Lorsqu'on lui a demandé si les délais observés étaient raisonnables, Mme Roy a indiqué que ceux-ci respectent les protocoles établis.
Quand on appelle une ambulance, il y a une évaluation qui est faite et des réévaluations sont faites dans le temps. Dans ce cas-ci, oui, tous les délais ont été respectés selon les protocoles qui assurent la sécurité de la population
, assure-t-elle.
Transferts en ambulance
Selon la Ville de Senneterre, l’homme aurait contacté les secours durant les heures de fermeture de l’urgence.
Le propriétaire d’Ambulance Senneterre, Serge St-Pierre, explique que depuis la fermeture de l’urgence de Senneterre la nuit le 18 octobre dernier, les ambulanciers ont comme consigne de transporter tous les patients en direction de Val-d’Or. Puisque le seul véhicule disponible de son entreprise répondait déjà à un autre appel, les ambulanciers de Barraute ont été appelés en renfort.
C’est ce qui est arrivé cette nuit-là. On a fait notre transport vers Val-d’Or et en revenant, on a rencontré le véhicule de Barraute qui avait répondu à un appel à Senneterre. On s'est arrêtés sur le bord de la route parce que le véhicule de Barraute était aussi arrêté. On a donné un coup de main aux ambulanciers de Barraute pour donner des soins au patient. Ensuite, [les ambulanciers de] Barraute ont continué en direction de Val-d’Or avec le patient
, indique-t-il.
Ces transferts ont été dénoncés à plusieurs reprises par la population.
Lors du premier appel au 911, l’évaluation de l’état de l’homme faite au téléphone ne présentait pas suffisamment d'urgence pour faire immédiatement appel aux ambulanciers de Barraute, selon Serge St-Pierre.

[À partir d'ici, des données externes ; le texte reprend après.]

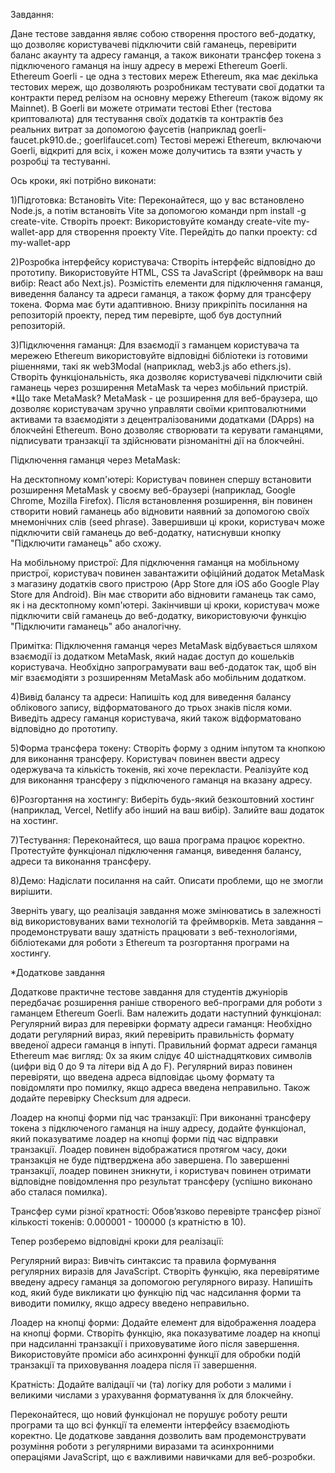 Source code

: Завдання:

Дане тестове завдання являє собою створення простого веб-додатку, що дозволяє користувачеві підключити свій гаманець, перевірити баланс акаунту та адресу гаманця, а також виконати трансфер токена з підключеного гаманця на іншу адресу в мережі Ethereum Goerli. Ethereum Goerli - це одна з тестових мереж Ethereum, яка має декілька тестових мереж, що дозволяють розробникам тестувати свої додатки та контракти перед релізом на основну мережу Ethereum (також відому як Mainnet). В Goerli ви можете отримати тестові Ether (тестова криптовалюта) для тестування своїх додатків та контрактів без реальних витрат за допомогою фаусетів (наприклад goerli-faucet.pk910.de.; goerlifaucet.com) Тестові мережі Ethereum, включаючи Goerli, відкриті для всіх, і кожен може долучитись та взяти участь у розробці та тестуванні.

Ось кроки, які потрібно виконати:

1)Підготовка:
Встановіть Vite: Переконайтеся, що у вас встановлено Node.js, а потім встановіть Vite за допомогою команди npm install -g create-vite.
Створіть проект: Використовуйте команду create-vite my-wallet-app для створення проекту Vite.
Перейдіть до папки проекту: cd my-wallet-app

2)Розробка інтерфейсу користувача:
Створіть інтерфейс відповідно до прототипу. Використовуйте HTML, CSS та JavaScript (фреймворк на ваш вибір: React або Next.js).
Розмістіть елементи для підключення гаманця, виведення балансу та адреси гаманця, а також форму для трансферу токена.
Форма має бути адаптивною.
Внизу прикріпіть посилання на репозиторій проекту, перед тим перевірте, щоб був доступний репозиторій.

3)Підключення гаманця:
Для взаємодії з гаманцем користувача та мережею Ethereum використовуйте відповідні бібліотеки із готовими рішеннями, такі як web3Modal (наприклад, web3.js або ethers.js).
Створіть функціональність, яка дозволяє користувачеві підключити свій гаманець через розширення MetaMask та через мобільний пристрій.
\*Що таке MetaMask?
MetaMask - це розширення для веб-браузера, що дозволяє користувачам зручно управляти своїми криптовалютними активами та взаємодіяти з децентралізованими додатками (DApps) на блокчейні Ethereum. Воно дозволяє створювати та керувати гаманцями, підписувати транзакції та здійснювати різноманітні дії на блокчейні.

Підключення гаманця через MetaMask:

На десктопному комп'ютері:
Користувач повинен спершу встановити розширення MetaMask у своєму веб-браузері (наприклад, Google Chrome, Mozilla Firefox).
Після встановлення розширення, він повинен створити новий гаманець або відновити наявний за допомогою своїх мнемонічних слів (seed phrase).
Завершивши ці кроки, користувач може підключити свій гаманець до веб-додатку, натиснувши кнопку "Підключити гаманець" або схожу.

На мобільному пристрої:
Для підключення гаманця на мобільному пристрої, користувач повинен завантажити офіційний додаток MetaMask з магазину додатків свого пристрою (App Store для iOS або Google Play Store для Android).
Він має створити або відновити гаманець так само, як і на десктопному комп'ютері.
Закінчивши ці кроки, користувач може підключити свій гаманець до веб-додатку, використовуючи функцію "Підключити гаманець" або аналогічну.

Примітка: Підключення гаманця через MetaMask відбувається шляхом взаємодії із додатком MetaMask, який надає доступ до кошельків користувача. Необхідно запрограмувати ваш веб-додаток так, щоб він міг взаємодіяти з розширенням MetaMask або мобільним додатком.

4)Вивід балансу та адреси:
Напишіть код для виведення балансу облікового запису, відформатованого до трьох знаків після коми.
Виведіть адресу гаманця користувача, який також відформатовано відповідно до прототипу.

5)Форма трансфера токену:
Створіть форму з одним інпутом та кнопкою для виконання трансферу.
Користувач повинен ввести адресу одержувача та кількість токенів, які хоче перекласти.
Реалізуйте код для виконання трансферу з підключеного гаманця на вказану адресу.

6)Розгортання на хостингу:
Виберіть будь-який безкоштовний хостинг (наприклад, Vercel, Netlify або інший на ваш вибір).
Залийте ваш додаток на хостинг.

7)Тестування:
Переконайтеся, що ваша програма працює коректно.
Протестуйте функціонал підключення гаманця, виведення балансу, адреси та виконання трансферу.

8)Демо:
Надіслати посилання на сайт.
Описати проблеми, що не змогли вирішити.

Зверніть увагу, що реалізація завдання може змінюватись в залежності від використовуваних вами технологій та фреймворків. Мета завдання – продемонструвати вашу здатність працювати з веб-технологіями, бібліотеками для роботи з Ethereum та розгортання програми на хостингу.

\*Додаткове завдання

Додаткове практичне тестове завдання для студентів джуніорів передбачає розширення раніше створеного веб-програми для роботи з гаманцем Ethereum Goerli. Вам належить додати наступний функціонал:
Регулярний вираз для перевірки формату адреси гаманця:
Необхідно додати регулярний вираз, який перевірить правильність формату введеної адреси гаманця в інпуті.
Правильний формат адреси гаманця Ethereum має вигляд: 0x за яким слідує 40 шістнадцяткових символів (цифри від 0 до 9 та літери від A до F).
Регулярний вираз повинен перевіряти, що введена адреса відповідає цьому формату та повідомляти про помилку, якщо адреса введена неправильно.
Також додайте перевірку Checksum для адреси.

Лоадер на кнопці форми під час транзакції:
При виконанні трансферу токена з підключеного гаманця на іншу адресу, додайте функціонал, який показуватиме лоадер на кнопці форми під час відправки транзакції.
Лоадер повинен відображатися протягом часу, доки транзакція не буде підтверджена або завершена.
По завершенні транзакції, лоадер повинен зникнути, і користувач повинен отримати відповідне повідомлення про результат трансферу (успішно виконано або сталася помилка).

Трансфер суми різної кратності:
Обовʼязково перевірте трансфер різної кількості токенів: 0.000001 - 100000 (з кратністю в 10).

Тепер розберемо відповідні кроки для реалізації:

Регулярний вираз:
Вивчіть синтаксис та правила формування регулярних виразів для JavaScript.
Створіть функцію, яка перевірятиме введену адресу гаманця за допомогою регулярного виразу.
Напишіть код, який буде викликати цю функцію під час надсилання форми та виводити помилку, якщо адресу введено неправильно.

Лоадер на кнопці форми:
Додайте елемент для відображення лоадера на кнопці форми.
Створіть функцію, яка показуватиме лоадер на кнопці при надсиланні транзакції і приховуватиме його після завершення.
Використовуйте проміси або асинхронні функції для обробки подій транзакції та приховування лоадера після її завершення.

Кратність:
Додайте валідації чи (та) логіку для роботи з малими і великими числами з урахування форматування їх для блокчейну.

Переконайтеся, що новий функціонал не порушує роботу решти програми та що всі функції та елементи інтерфейсу взаємодіють коректно.
Це додаткове завдання дозволить вам продемонструвати розуміння роботи з регулярними виразами та асинхронними операціями JavaScript, що є важливими навичками для веб-розробки.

À première vue, il semblerait que la personne a été évaluée par la centrale d’appels et a été évaluée avec une priorité 7 au départ. La personne a été réévaluée un peu plus tard et c’est à ce moment-là que la priorité a changé et est devenue plus importante. C’est à ce moment-là qu’on a fait appel aux ambulanciers de Barraute
, affirme M. St-Pierre.
« Lorsqu’il y a une priorité 7, la centrale, comme ce n’est pas une priorité très urgente, va attendre que l’ambulance de la zone, notre véhicule à nous, revienne sur les lieux, et va nous donner l’appel en question. »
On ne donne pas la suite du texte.